Your objective: Note how many lines in these entries contain "subordinate", and reply with that number alone.

Dataset excerpts
**********

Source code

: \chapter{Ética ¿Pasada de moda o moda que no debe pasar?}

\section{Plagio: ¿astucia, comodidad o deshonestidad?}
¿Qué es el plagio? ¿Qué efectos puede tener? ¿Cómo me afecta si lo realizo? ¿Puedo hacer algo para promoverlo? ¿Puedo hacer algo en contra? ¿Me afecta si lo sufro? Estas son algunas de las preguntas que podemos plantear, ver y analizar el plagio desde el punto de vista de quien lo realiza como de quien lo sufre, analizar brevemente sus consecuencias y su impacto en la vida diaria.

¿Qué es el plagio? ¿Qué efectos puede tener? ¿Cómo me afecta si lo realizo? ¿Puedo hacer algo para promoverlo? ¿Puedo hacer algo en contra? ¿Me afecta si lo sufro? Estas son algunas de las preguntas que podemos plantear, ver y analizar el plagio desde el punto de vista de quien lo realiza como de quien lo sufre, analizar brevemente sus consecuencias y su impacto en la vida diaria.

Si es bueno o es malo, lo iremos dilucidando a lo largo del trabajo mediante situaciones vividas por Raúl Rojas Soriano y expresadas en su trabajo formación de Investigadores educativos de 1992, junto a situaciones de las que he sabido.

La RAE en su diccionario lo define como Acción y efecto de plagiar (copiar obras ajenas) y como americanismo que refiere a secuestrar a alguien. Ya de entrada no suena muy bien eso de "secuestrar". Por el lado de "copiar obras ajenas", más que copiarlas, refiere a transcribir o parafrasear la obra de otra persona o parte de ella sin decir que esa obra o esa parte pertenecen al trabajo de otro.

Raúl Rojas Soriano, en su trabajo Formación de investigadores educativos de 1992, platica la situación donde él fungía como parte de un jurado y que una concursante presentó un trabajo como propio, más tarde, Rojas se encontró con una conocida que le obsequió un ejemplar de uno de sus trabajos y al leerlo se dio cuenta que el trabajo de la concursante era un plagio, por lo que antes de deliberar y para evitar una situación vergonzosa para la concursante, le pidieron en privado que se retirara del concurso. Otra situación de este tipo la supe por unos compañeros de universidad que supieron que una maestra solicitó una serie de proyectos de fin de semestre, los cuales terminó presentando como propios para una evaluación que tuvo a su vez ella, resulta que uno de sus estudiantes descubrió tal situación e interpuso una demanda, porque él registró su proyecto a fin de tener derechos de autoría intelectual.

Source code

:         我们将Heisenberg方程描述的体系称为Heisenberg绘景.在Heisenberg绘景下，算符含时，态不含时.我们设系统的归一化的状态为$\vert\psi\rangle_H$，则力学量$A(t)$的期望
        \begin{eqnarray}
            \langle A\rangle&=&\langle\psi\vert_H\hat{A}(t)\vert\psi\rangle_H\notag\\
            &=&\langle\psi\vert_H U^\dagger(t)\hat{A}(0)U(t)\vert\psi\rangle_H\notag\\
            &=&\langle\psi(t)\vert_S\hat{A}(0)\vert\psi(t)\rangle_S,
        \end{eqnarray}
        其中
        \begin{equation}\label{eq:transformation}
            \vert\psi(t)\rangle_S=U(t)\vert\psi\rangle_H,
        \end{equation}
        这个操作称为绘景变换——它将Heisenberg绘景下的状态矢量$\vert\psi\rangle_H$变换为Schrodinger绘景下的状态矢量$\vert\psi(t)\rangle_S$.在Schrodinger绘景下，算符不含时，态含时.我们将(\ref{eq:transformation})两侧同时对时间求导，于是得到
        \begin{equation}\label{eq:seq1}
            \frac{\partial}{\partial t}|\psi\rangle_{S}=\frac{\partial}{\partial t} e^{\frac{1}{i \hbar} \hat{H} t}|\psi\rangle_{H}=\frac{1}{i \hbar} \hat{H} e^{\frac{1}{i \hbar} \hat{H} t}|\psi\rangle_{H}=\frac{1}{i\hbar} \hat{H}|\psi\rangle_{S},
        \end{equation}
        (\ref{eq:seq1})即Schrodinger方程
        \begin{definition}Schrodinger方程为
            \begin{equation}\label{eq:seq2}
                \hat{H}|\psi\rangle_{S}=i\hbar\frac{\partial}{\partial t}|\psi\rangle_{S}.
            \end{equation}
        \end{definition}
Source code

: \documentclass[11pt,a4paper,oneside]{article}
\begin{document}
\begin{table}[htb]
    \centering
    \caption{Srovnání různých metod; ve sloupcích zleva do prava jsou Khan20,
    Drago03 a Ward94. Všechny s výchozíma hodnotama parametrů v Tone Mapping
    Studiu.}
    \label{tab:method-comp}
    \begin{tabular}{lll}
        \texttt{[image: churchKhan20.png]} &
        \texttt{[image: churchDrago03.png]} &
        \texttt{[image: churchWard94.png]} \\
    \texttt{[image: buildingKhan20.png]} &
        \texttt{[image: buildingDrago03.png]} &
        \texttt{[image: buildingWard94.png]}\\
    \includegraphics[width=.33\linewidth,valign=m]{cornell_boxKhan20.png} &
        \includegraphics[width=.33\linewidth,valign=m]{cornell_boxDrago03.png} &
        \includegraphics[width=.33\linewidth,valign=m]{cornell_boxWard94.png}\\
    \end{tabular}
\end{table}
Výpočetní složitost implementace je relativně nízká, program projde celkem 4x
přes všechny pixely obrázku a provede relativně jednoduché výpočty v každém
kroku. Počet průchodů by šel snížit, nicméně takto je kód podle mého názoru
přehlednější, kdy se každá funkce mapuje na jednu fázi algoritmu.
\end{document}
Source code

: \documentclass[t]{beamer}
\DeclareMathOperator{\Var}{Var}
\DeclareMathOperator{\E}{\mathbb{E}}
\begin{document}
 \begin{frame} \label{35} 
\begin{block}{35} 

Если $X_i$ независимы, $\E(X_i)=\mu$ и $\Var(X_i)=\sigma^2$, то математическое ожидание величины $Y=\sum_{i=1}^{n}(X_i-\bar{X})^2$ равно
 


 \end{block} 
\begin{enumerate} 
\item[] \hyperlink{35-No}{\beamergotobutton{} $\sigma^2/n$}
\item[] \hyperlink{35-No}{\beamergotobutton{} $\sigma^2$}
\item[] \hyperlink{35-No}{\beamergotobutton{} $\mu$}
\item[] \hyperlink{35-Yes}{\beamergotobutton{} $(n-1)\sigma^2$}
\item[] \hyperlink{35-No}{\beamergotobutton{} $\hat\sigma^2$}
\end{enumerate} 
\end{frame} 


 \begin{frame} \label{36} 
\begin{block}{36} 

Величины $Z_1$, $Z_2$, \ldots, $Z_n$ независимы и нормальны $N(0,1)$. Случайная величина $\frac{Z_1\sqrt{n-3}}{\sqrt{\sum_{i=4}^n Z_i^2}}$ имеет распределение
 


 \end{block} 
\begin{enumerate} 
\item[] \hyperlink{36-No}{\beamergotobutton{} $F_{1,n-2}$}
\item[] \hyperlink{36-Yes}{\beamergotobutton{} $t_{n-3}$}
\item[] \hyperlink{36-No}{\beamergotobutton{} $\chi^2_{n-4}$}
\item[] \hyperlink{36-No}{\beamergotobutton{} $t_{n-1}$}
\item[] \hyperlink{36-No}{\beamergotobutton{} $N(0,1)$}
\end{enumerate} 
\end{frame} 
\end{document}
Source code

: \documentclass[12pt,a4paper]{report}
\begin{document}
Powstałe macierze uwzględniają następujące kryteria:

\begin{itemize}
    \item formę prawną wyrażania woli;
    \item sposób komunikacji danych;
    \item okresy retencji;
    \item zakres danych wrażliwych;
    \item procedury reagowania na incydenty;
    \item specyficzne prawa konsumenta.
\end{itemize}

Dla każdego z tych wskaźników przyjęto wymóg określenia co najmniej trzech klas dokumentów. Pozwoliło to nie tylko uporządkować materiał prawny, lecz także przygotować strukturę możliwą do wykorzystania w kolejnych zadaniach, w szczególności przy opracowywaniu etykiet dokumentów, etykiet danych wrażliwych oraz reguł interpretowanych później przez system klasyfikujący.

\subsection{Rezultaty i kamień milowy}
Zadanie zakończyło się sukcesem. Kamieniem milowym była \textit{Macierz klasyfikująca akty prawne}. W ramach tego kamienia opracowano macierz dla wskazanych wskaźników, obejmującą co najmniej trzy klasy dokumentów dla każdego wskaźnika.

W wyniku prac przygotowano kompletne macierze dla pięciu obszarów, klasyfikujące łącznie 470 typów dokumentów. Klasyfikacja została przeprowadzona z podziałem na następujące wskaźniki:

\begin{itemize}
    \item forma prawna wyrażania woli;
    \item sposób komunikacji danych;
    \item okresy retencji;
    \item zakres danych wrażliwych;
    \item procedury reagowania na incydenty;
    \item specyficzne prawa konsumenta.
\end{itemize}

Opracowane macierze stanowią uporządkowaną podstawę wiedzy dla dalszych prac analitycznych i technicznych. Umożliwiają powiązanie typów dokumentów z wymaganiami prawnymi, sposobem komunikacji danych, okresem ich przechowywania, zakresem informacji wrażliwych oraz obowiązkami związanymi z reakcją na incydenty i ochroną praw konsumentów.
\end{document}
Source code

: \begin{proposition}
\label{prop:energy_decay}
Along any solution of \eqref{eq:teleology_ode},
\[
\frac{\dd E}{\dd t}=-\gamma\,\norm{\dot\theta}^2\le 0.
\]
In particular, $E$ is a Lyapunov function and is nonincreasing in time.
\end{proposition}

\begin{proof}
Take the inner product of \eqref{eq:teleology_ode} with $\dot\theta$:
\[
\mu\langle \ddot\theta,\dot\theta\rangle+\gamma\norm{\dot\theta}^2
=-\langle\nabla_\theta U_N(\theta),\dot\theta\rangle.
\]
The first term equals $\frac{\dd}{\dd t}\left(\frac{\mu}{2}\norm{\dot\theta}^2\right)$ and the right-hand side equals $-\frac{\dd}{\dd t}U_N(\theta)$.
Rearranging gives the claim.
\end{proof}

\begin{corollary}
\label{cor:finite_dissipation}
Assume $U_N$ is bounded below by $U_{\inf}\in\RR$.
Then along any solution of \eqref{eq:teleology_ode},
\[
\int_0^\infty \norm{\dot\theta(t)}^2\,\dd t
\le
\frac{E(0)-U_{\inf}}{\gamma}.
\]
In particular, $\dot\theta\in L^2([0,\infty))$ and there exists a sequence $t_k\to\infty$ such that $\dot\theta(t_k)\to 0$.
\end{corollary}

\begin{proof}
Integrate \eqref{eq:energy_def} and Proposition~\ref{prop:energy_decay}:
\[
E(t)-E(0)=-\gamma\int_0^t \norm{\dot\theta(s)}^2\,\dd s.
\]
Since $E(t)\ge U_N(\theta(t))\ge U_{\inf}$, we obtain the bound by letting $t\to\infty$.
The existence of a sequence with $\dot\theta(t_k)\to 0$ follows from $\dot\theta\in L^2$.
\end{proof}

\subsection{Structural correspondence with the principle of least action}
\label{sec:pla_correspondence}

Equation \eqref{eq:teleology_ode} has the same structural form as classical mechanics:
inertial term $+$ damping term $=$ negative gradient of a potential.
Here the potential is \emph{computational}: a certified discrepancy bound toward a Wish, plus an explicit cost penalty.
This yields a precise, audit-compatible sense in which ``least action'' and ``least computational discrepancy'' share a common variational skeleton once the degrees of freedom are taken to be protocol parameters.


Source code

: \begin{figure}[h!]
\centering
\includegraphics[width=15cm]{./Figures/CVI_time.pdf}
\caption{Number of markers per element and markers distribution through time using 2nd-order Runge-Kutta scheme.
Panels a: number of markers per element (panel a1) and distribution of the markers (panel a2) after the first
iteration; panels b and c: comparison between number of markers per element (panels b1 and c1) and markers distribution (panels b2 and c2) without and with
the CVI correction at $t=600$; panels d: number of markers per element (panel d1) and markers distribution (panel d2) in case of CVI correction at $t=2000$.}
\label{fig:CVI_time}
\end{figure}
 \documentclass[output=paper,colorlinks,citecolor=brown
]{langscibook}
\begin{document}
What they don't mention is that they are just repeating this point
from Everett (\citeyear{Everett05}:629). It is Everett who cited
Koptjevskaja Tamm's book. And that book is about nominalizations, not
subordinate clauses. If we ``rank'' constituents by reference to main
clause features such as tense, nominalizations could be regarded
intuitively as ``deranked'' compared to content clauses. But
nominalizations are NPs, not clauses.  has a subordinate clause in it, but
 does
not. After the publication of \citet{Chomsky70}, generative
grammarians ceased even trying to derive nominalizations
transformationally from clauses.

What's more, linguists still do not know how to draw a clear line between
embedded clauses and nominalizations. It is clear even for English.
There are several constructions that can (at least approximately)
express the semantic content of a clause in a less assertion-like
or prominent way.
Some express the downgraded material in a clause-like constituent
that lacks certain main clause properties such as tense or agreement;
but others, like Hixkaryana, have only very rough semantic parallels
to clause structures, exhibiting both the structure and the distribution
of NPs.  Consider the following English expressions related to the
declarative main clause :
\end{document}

**********

Expected answer: 2